### The data

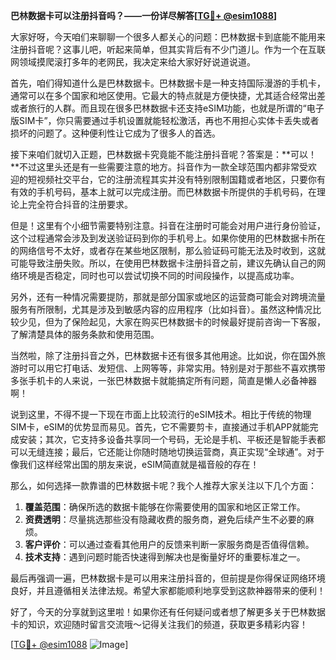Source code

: **巴林数据卡可以注册抖音吗？——一份详尽解答[[TG💪+ @esim1088](https://t.me/s/esim1088)]**

大家好呀，今天咱们来聊聊一个很多人都关心的问题：巴林数据卡到底能不能用来注册抖音呢？这事儿吧，听起来简单，但其实背后有不少门道儿。作为一个在互联网领域摸爬滚打多年的老网民，我决定来给大家好好说道说道。

首先，咱们得知道什么是巴林数据卡。巴林数据卡是一种支持国际漫游的手机卡，通常可以在多个国家和地区使用。它最大的特点就是方便快捷，尤其适合经常出差或者旅行的人群。而且现在很多巴林数据卡还支持eSIM功能，也就是所谓的“电子版SIM卡”，你只需要通过手机设置就能轻松激活，再也不用担心实体卡丢失或者损坏的问题了。这种便利性让它成为了很多人的首选。

接下来咱们就切入正题，巴林数据卡究竟能不能注册抖音呢？答案是：**可以！**不过这里头还是有一些需要注意的地方。抖音作为一款全球范围内都非常受欢迎的短视频社交平台，它的注册流程其实并没有特别限制国籍或者地区，只要你有有效的手机号码，基本上就可以完成注册。而巴林数据卡所提供的手机号码，在理论上完全符合抖音的注册要求。

但是！这里有个小细节需要特别注意。抖音在注册时可能会对用户进行身份验证，这个过程通常会涉及到发送验证码到你的手机号上。如果你使用的巴林数据卡所在的网络信号不太好，或者存在某些地区限制，那么验证码可能无法及时收到，这就可能导致注册失败。所以，在使用巴林数据卡注册抖音之前，建议先确认自己的网络环境是否稳定，同时也可以尝试切换不同的时间段操作，以提高成功率。

另外，还有一种情况需要提防，那就是部分国家或地区的运营商可能会对跨境流量服务有所限制，尤其是涉及到敏感内容的应用程序（比如抖音）。虽然这种情况比较少见，但为了保险起见，大家在购买巴林数据卡的时候最好提前咨询一下客服，了解清楚具体的服务条款和使用范围。

当然啦，除了注册抖音之外，巴林数据卡还有很多其他用途。比如说，你在国外旅游时可以用它打电话、发短信、上网等等，非常实用。特别是对于那些不喜欢携带多张手机卡的人来说，一张巴林数据卡就能搞定所有问题，简直是懒人必备神器啊！

说到这里，不得不提一下现在市面上比较流行的eSIM技术。相比于传统的物理SIM卡，eSIM的优势显而易见。首先，它不需要剪卡，直接通过手机APP就能完成安装；其次，它支持多设备共享同一个号码，无论是手机、平板还是智能手表都可以无缝连接；最后，它还能让你随时随地切换运营商，真正实现“全球通”。对于像我们这样经常出国的朋友来说，eSIM简直就是福音般的存在！

那么，如何选择一款靠谱的巴林数据卡呢？我个人推荐大家关注以下几个方面：

1. **覆盖范围**：确保所选的数据卡能够在你需要使用的国家和地区正常工作。
2. **资费透明**：尽量挑选那些没有隐藏收费的服务商，避免后续产生不必要的麻烦。
3. **客户评价**：可以通过查看其他用户的反馈来判断一家服务商是否值得信赖。
4. **技术支持**：遇到问题时能否快速得到解决也是衡量好坏的重要标准之一。

最后再强调一遍，巴林数据卡是可以用来注册抖音的，但前提是你得保证网络环境良好，并且遵循相关法律法规。希望大家都能顺利地享受到这款神器带来的便利！

好了，今天的分享就到这里啦！如果你还有任何疑问或者想了解更多关于巴林数据卡的知识，欢迎随时留言交流哦～记得关注我们的频道，获取更多精彩内容！

[[TG💪+ @esim1088](https://t.me/s/esim1088) ![Image](https://i.postimg.cc/4NQfJmqS/Snipaste-2025-05-13-00-14-12.png)]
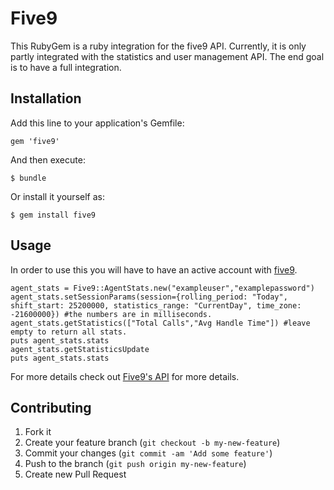 # Five9

This RubyGem is a ruby integration for the five9 API. Currently, it is only partly integrated with the statistics and user management API. The end goal is to have a full integration.

## Installation

Add this line to your application's Gemfile:

    gem 'five9'

And then execute:

    $ bundle

Or install it yourself as:

    $ gem install five9

## Usage

In order to use this you will have to have an active account with [five9](www.five9.com).
	
	agent_stats = Five9::AgentStats.new("exampleuser","examplepassword")
	agent_stats.setSessionParams(session={rolling_period: "Today", shift_start: 25200000, statistics_range: "CurrentDay", time_zone: -21600000}) #the numbers are in milliseconds.
	agent_stats.getStatistics(["Total Calls","Avg Handle Time"]) #leave empty to return all stats.
	puts agent_stats.stats
	agent_stats.getStatisticsUpdate
	puts agent_stats.stats


For more details check out [Five9's API](http://www.five9.com/for_developers/call-center-cloud-computing.htm) for more details.

## Contributing

1. Fork it
2. Create your feature branch (`git checkout -b my-new-feature`)
3. Commit your changes (`git commit -am 'Add some feature'`)
4. Push to the branch (`git push origin my-new-feature`)
5. Create new Pull Request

### Task goal
The expected output is the lines from the one holding "4. Push to the" through the last line of the data, exactly as they appear, with nothing before or after.

### Result of this task
4. Push to the branch (`git push origin my-new-feature`)
5. Create new Pull Request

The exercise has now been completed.